Global education on a personal scale
They come from around the globe, from rural areas and cities. Many have never been outside their own countries. And while all teach English, only a few are from countries where English is spoken regularly — making for an interesting variety of accents, dialects and perspectives, noted Dr. Christopher Frey, co-director of the BGSU Teaching Excellence and Achievement (TEA) Program in the College of Education and Human Development.
The bond of shared experience being forged among the 17 outstanding secondary language arts teachers, who have converged on BGSU for a six-week, intensive learning experience, and their hosts will make it hard to say goodbye, said Zahra Ailane, a high school teacher from Algeria. “I’ve already been wondering about how we’ll do that. We’ve learned a lot from each other,” she said.

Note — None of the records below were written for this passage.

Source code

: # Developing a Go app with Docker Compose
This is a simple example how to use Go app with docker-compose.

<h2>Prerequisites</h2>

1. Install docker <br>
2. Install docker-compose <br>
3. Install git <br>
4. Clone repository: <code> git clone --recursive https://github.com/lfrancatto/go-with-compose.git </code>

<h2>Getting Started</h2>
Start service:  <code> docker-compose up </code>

Six area schools are also partnering with BGSU to welcome the visitors to observe and teach classes and interact with teachers and students. The international teachers have had home stays with partner-school teachers, BGSU faculty and the Bowling Green and Marion communities, and have visited Chicago, Columbus and Detroit. Their visit will culminate in a post-program debriefing in Washington, D.C.
The University and community will have the opportunity to meet and chat with the group at International Educator Night from 6-8 p.m. this evening (March 3) in the Multi-purpose Room at the Bowen-Thompson Student Union. Hosting will be the BGSU International Democratic Education Institute (IDEI), the Office of Multicultural Affairs and the Northwest Ohio World Affairs Council. Another get-together will be held at Eastwood Junior High School on March 11.

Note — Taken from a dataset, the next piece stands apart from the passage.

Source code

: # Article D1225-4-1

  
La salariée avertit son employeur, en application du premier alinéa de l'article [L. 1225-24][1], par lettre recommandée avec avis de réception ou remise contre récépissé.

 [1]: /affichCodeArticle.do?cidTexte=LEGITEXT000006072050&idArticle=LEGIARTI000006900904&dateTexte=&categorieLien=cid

This is the second time BGSU has hosted an International Research and Education Board (IREX) group; last year focused on science and English teachers. This year, BGSU is providing the experience with the overarching theme of “Gender Equity and Gender-inclusive Approaches to Teaching and Learning.” The theme is embedded throughout the series of workshops and seminars, said Dr. Sharon Subreenduth, a School of Teaching and Learning faculty member, co-director of IDEI, and director of the IREX-TEA Program at BGSU.
“We have developed a customized program for our TEA fellows,” she said. “Also, we are the only institution that is offering this specific focus on gender, so we are serving as a pilot for the IREX organization as they will likely utilize this focus for future TEA programs.”

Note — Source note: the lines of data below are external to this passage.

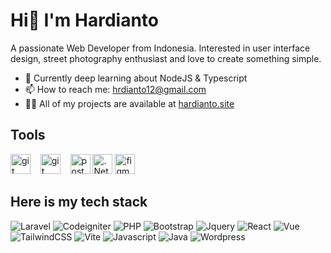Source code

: <h1>Hi👋 I'm Hardianto</h1>
<p>A passionate Web Developer from Indonesia. Interested in user interface design, street photography enthusiast and love to create something simple.</p>

- 📖 Currently deep learning about NodeJS & Typescript
- 📫 How to reach me: hrdianto12@gmail.com
- 👨‍💻 All of my projects are available at [hardianto.site](www.hardianto.site)

## Tools
<span>
<img src="https://www.vectorlogo.zone/logos/visualstudio_code/visualstudio_code-icon.svg" alt="git" height="32px" title="Git" />
</span>&nbsp;&nbsp;
<span>
<img src="https://www.vectorlogo.zone/logos/git-scm/git-scm-icon.svg" alt="git" height="32px" title="Git" />
</span>&nbsp;&nbsp;
<span>
<img src="https://www.vectorlogo.zone/logos/getpostman/getpostman-icon.svg" alt="postman" height="32px" title="Postman" />
</span>
<span>
<img src="https://www.vectorlogo.zone/logos/dotnet/dotnet-icon.svg" alt=".Net Programmer" height="32px" title="Postman" />
</span>
<span>
<img src="https://www.vectorlogo.zone/logos/figma/figma-icon.svg" alt="figma" height="32px" title="Figma" />
</span>


## Here is my tech stack
![Laravel](https://img.shields.io/badge/Laravel-10202C?style=for-the-badge&logo=laravel&logoColor=white)
![Codeigniter](https://img.shields.io/badge/Codeigniter-10202C?style=for-the-badge&logo=codeigniter&logoColor=white)
![PHP](https://img.shields.io/badge/PHP-10202C?style=for-the-badge&logo=php&logoColor=white)
![Bootstrap](https://img.shields.io/badge/Bootstrap-10202C?style=for-the-badge&logo=bootstrap&logoColor=white)
![Jquery](https://img.shields.io/badge/Jquery-10202C?style=for-the-badge&logo=jquery&logoColor=white)
![React](https://img.shields.io/badge/React.js-10202C?style=for-the-badge&logo=react&logoColor=white)
![Vue](https://img.shields.io/badge/Vue.js-10202C?style=for-the-badge&logo=vuedotjs&logoColor=4FC08D)
![TailwindCSS](https://img.shields.io/badge/Tailwind_CSS-10202C?style=for-the-badge&logo=tailwind-css&logoColor=white)
![Vite](https://img.shields.io/badge/Vite-10202C?style=for-the-badge&logo=vite&logoColor=FFD62E)
![Javascript](https://img.shields.io/badge/JavaScript-10202C?style=for-the-badge&logo=javascript&logoColor=F7DF1E)
![Java](https://img.shields.io/badge/Java-10202C?style=for-the-badge&logo=java&logoColor=white)
![Wordpress](https://img.shields.io/badge/Wodrpress-10202C?style=for-the-badge&logo=wordpress&logoColor=white)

TEA fellows utilize multiple readings and engage in activities as a way to reflect on and analyze their own experiences related to gender dynamics in their classrooms, educational and societal culture in general as well as educational policy and social media.
“Bringing a diverse group of seasoned educators onto campus to interact with faculty and students has been invaluable for us to learn more about what is possible and good about education here and abroad,” said Frey, School of Educational Foundations, Leadership and Policy Studies.
The group has movingly heard from one of the teachers about the duress schools in his country face when confronted by drug gangs demanding extortion money, about the challenges facing both girls and boys in some countries over being able to continue attending school, and the danger of even teaching English in some places, where some see it as an unwanted foreign presence. Or simply about having to teach 60-100 students with few of the materials an American teacher would take for granted.
“And yet they work around obstacles and continue being very good teachers,” Frey said.
There have been overturned assumptions in the other direction, as well. Ailane said she was surprised to learn that not all children in the U.S. have Internet in their homes, as in Algeria they do. But there is greater use of technology in local classrooms here, she said, while it is mainly available to science and math teachers in her school. And though she finds U.S. classrooms to be “much noisier,” the teaching methodology is very similar.
The collaborative TEA Program is sponsored by the Bureau of Educational and Cultural Affairs of the U.S. Department of State and administered by IREX, a nongovernmental organization. It is implemented at BGSU by IDEI.
The goal is for the teachers to adapt what they learn here, not only from BGSU but more importantly from each other, and find culturally authentic ways to share and implement when they return to their home countries, Subreenduth said.
The 2014 IREX-TEA Cohort consists of English educators from Yemen, Vietnam, Uzbekistan, Ukraine, Senegal, Nigeria, Nepal, Jordan, Iraq, India, Honduras, Ethiopia, Côte d’Ivoire, Colombia, Cambodia, Bangladesh and Algeria.